- [EXERCISE PROMPT]: Each line that has the string "whatever" must be copied from the records below.

#### MATERIALS PROVIDED ####

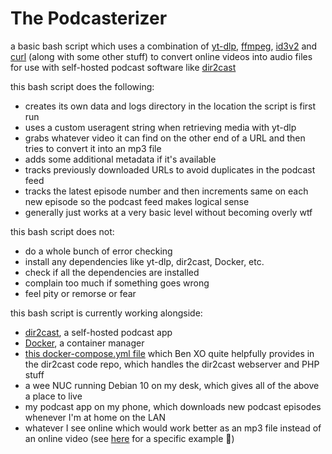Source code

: # The Podcasterizer
a basic bash script which uses a combination of [yt-dlp](https://github.com/yt-dlp/yt-dlp), [ffmpeg](https://ffmpeg.org/), [id3v2](https://id3v2.sourceforge.net/) and [curl](https://curl.se/) (along with some other stuff) to convert online videos into audio files for use with self-hosted podcast software like [dir2cast](https://github.com/ben-xo/dir2cast)

this bash script does the following:

- creates its own data and logs directory in the location the script is first run
- uses a custom useragent string when retrieving media with yt-dlp
- grabs whatever video it can find on the other end of a URL and then tries to convert it into an mp3 file
- adds some additional metadata if it's available
- tracks previously downloaded URLs to avoid duplicates in the podcast feed
- tracks the latest episode number and then increments same on each new episode so the podcast feed makes logical sense
- generally just works at a very basic level without becoming overly wtf


this bash script does not:

- do a whole bunch of error checking
- install any dependencies like yt-dlp, dir2cast, Docker, etc.
- check if all the dependencies are installed
- complain too much if something goes wrong
- feel pity or remorse or fear


this bash script is currently working alongside:
- [dir2cast](https://github.com/ben-xo/dir2cast), a self-hosted podcast app
- [Docker](https://www.docker.com/), a container manager
- [this docker-compose.yml file](https://github.com/ben-xo/dir2cast/blob/main/docker-compose.yml) which Ben XO quite helpfully provides in the dir2cast code repo, which handles the dir2cast webserver and PHP stuff
- a wee NUC running Debian 10 on my desk, which gives all of the above a place to live
- my podcast app on my phone, which downloads new podcast episodes whenever I'm at home on the LAN
- whatever I see online which would work better as an mp3 file instead of an online video (see [here](https://www.youtube.com/watch?v=OOxWQ9CF-y4) for a specific example :musical_note:)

####

- [EXERCISE SOLUTION]:
- grabs whatever video it can find on the other end of a URL and then tries to convert it into an mp3 file
- whatever I see online which would work better as an mp3 file instead of an online video (see [here](https://www.youtube.com/watch?v=OOxWQ9CF-y4) for a specific example :musical_note:)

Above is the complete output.